Other scholars contend that financial slack represents a competitive disadvantage. Organizational economists and agency theorists identify slack as a source of inefficiencies (Jensen & Meckling, 1976; Leibenstein, 1980). Firms are seen as entities with different degrees of resource constraints (Baker & Nelson, 2005; George, 2005). Due to these constraints, firms are likely to make better use of their resources than firms facing fewer restrictions (Baker & Nelson, 2005; Starr & Macmillan, 1990). By finding ways to stretch and leverage their available resources, firms become more efficient, thereby enhancing their performance (George, 2005). Supporters of the agency view take a similar stand toward organizational slack, and are particularly concerned with its potential impact upon investment and financing decisions. Similar to Jensen’s (1986) free cash flow hypothesis (some conceptual differences between the two measures notwithstanding) financial slack is viewed as a source of resource misallocations and potential agency problems. Managers of a firm with free cash flow may be tempted to invest in negative net present value projects instead of distributing funds to shareholders. Likewise, over-investment may result from having too much financial slack, the presence of which makes it easier for managers to pursue self-serving projects that can jeopardize performance, such as maximizing expense accounts, building slack into budgets, or engaging in empire-building (Dunk & Nouri, 1998; Fama, 1980). Due to these negative impacts on the organization, the optimal level of slack is zero (Love & Nohria, 2005; Phan & Hill, 1995). A complete elimination of slack, however, seems illusionary: agency theorists argue that not only do managers accrue slack in situations beyond the principal’s control, they will be loath to reveal it (Caves, Krepps, White, & Farber, 1993).

The empirical research on the value of financial slack mirrors the contrasting treatments of the concept in literature: the majority of studies seem to find either a positive or a curvilinear relationship with financial performance. A meta-study by Daniel, Lohrke, Fornaciari and Turner (2004) demonstrates this ambiguity, finding discrepancies among the 66 inquiries included. In response to these different views, recent research has examined the slack-performance relationship across different contingencies, arguing that both theoretical perspectives may be justified, albeit under differing circumstances.
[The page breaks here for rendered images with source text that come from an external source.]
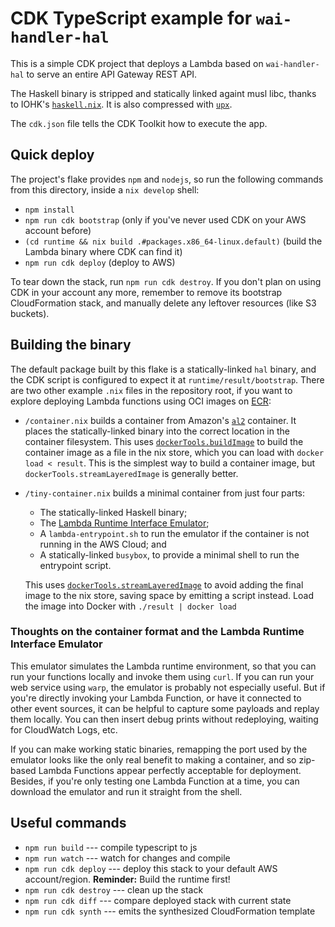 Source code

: # CDK TypeScript example for `wai-handler-hal`

This is a simple CDK project that deploys a Lambda based on
`wai-handler-hal` to serve an entire API Gateway REST API.

The Haskell binary is stripped and statically linked againt musl libc,
thanks to IOHK's
[`haskell.nix`](https://github.com/input-output-hk/haskell.nix). It is
also compressed with [`upx`](https://upx.github.io/).

The `cdk.json` file tells the CDK Toolkit how to execute the app.

## Quick deploy

The project's flake provides `npm` and `nodejs`, so run the following
commands from this directory, inside a `nix develop` shell:

* `npm install`
* `npm run cdk bootstrap` (only if you've never used CDK on your AWS
  account before)
* `(cd runtime && nix build .#packages.x86_64-linux.default)` (build
  the Lambda binary where CDK can find it)
* `npm run cdk deploy` (deploy to AWS)

To tear down the stack, run `npm run cdk destroy`. If you don't plan
on using CDK in your account any more, remember to remove its
bootstrap CloudFormation stack, and manually delete any leftover
resources (like S3 buckets).

## Building the binary

The default package built by this flake is a statically-linked `hal`
binary, and the CDK script is configured to expect it at
`runtime/result/bootstrap`. There are two other example `.nix` files
in the repository root, if you want to explore deploying Lambda
functions using OCI images on [ECR](https://aws.amazon.com/ecr/):

* `/container.nix` builds a container from Amazon's
  [`al2`](https://hub.docker.com/r/amazon/aws-lambda-provided/tags)
  container. It places the statically-linked binary into the correct
  location in the container filesystem. This uses
  [`dockerTools.buildImage`](https://nixos.org/manual/nixpkgs/stable/#ssec-pkgs-dockerTools-buildImage)
  to build the container image as a file in the nix store, which you
  can load with `docker load < result`. This is the simplest way to
  build a container image, but `dockerTools.streamLayeredImage` is
  generally better.
* `/tiny-container.nix` builds a minimal container from just four
  parts:
  - The statically-linked Haskell binary;
  - The [Lambda Runtime Interface
    Emulator](https://github.com/aws/aws-lambda-runtime-interface-emulator/);
  - A `lambda-entrypoint.sh` to run the emulator if the container is
    not running in the AWS Cloud; and
  - A statically-linked `busybox`, to provide a minimal shell to run
    the entrypoint script.

  This uses
  [`dockerTools.streamLayeredImage`](https://nixos.org/manual/nixpkgs/stable/#ssec-pkgs-dockerTools-streamLayeredImage)
  to avoid adding the final image to the nix store, saving space by
  emitting a script instead. Load the image into Docker with `./result
  | docker load`

### Thoughts on the container format and the Lambda Runtime Interface Emulator

This emulator simulates the Lambda runtime environment, so that you
can run your functions locally and invoke them using `curl`. If you
can run your web service using `warp`, the emulator is probably not
especially useful. But if you're directly invoking your Lambda
Function, or have it connected to other event sources, it can be
helpful to capture some payloads and replay them locally. You can then
insert debug prints without redeploying, waiting for CloudWatch Logs,
etc.

If you can make working static binaries, remapping the port used by
the emulator looks like the only real benefit to making a container,
and so zip-based Lambda Functions appear perfectly acceptable for
deployment. Besides, if you're only testing one Lambda Function at a
time, you can download the emulator and run it straight from the
shell.

## Useful commands

 * `npm run build` --- compile typescript to js
 * `npm run watch` --- watch for changes and compile
 * `npm run cdk deploy` --- deploy this stack to your default AWS
   account/region. **Reminder:** Build the runtime first!
 * `npm run cdk destroy` --- clean up the stack
 * `npm run cdk diff` --- compare deployed stack with current state
 * `npm run cdk synth` --- emits the synthesized CloudFormation template
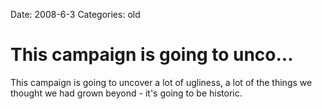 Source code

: Date: 2008-6-3
Categories: old

# This campaign is going to unco...

This campaign is going to uncover a lot of ugliness, a lot of the things we thought we had grown beyond - it's going to be historic.

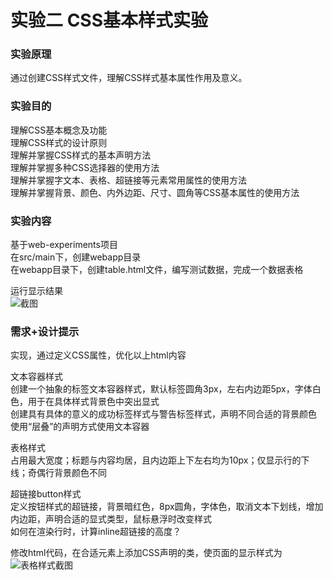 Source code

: # 实验二 CSS基本样式实验
### 实验原理
通过创建CSS样式文件，理解CSS样式基本属性作用及意义。
### 实验目的
理解CSS基本概念及功能  
理解CSS样式的设计原则  
理解并掌握CSS样式的基本声明方法  
理解并掌握多种CSS选择器的使用方法  
理解并掌握字文本、表格、超链接等元素常用属性的使用方法  
理解并掌握背景、颜色、内外边距、尺寸、圆角等CSS基本属性的使用方法  

### 实验内容
基于web-experiments项目    
在src/main下，创建webapp目录  
在webapp目录下，创建table.html文件，编写测试数据，完成一个数据表格

运行显示结果  
![截图](./asserts/table-01.PNG)


### 需求+设计提示 
实现，通过定义CSS属性，优化以上html内容  

文本容器样式  
创建一个抽象的标签文本容器样式，默认标签圆角3px，左右内边距5px，字体白色，用于在具体样式背景色中突出显式   
创建具有具体的意义的成功标签样式与警告标签样式，声明不同合适的背景颜色   
使用“层叠”的声明方式使用文本容器   

表格样式   
占用最大宽度；标题与内容均居，且内边距上下左右均为10px；仅显示行的下线；奇偶行背景颜色不同   

超链接button样式   
定义按钮样式的超链接，背景暗红色，8px圆角，字体色，取消文本下划线，增加内边距，声明合适的显式类型，鼠标悬浮时改变样式   
如何在渲染行时，计算inline超链接的高度？   

修改html代码，在合适元素上添加CSS声明的类，使页面的显示样式为   
![表格样式截图](./asserts/table-css.PNG)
For example, Tan and Peng (2003) argue that companies exhibit agency problems when absorbed slack is abundant, while organizational arguments come to bear for available slack, explaining a positive relationship with performance. The question of how much of which kind of financial slack to hold in which environmental circumstances is central to such studies.


Financial Slack in an Economic Downturn

Studies within financial management hold the position that liquidity and adequate financing opportunities are particularly crucial to a company’s survival and performance during an economic downturn (see e.g. Geroski & Gregg, 1997; Latham & Braun, 2009; Richardson, Kane, & Lobingier, 1998). This view is founded in the observation that an economic downturn usually brings about great changes to the aggregate liquidity. A crisis period is often preceded by a credit crunch – a period characterized by tight money and high real interest rates, occurring around a cyclical peak in productive activity (Johnson, 1999). Brought about by a mix of high loan demand and a strained funds supply, a credit crunch spans the final months of an expansion as well as the early months of an ensuing recession. Public and private equity markets typically dry up, meaning that finding financial support for investment projects becomes more challenging (Park & Mezias, 2005; Perez-Quiros & Timmermann, 2000). Such changes in the aggregate liquidity will impact the default risk of firms, as most companies are to some extent dependent on accessing external financing.

Acting as a rainy day fund with a high level of flexibility in its application, slack may therefore be of particular importance during an economic downturn. While some slack resources are not unique by themselves, unabsorbed slack such as cash could be used to acquire resources critical to competitive advantages (Latham & Braun, 2008). Cheng and Kesner (1997) therefore assert that, “the presence of slack resources serves a positive role by helping firms withstand severe economic recession” (p. 3). Latham and Braun (2008; 2009) examine the performance of US software firms during the 2001 recession and subsequent recovery and conclude that slack can be beneficial to firm performance during recession. Using a sample of firms from Hong Kong and Singapore during the Asian economic crisis of the late 1990s, Wan and Yiu (2009) examine the role of slack for performance. They assert that the arguments of organization theory on the effect of unabsorbed slack on performance are valid during periods of environmental jolt. Slack is assumed to be particularly salient during this time, as slack resources cushion the impact of environmental change and allow the firm to quickly capture new opportunities as they arise. Their findings support these hypotheses, with unabsorbed slack positively influencing performance during crisis.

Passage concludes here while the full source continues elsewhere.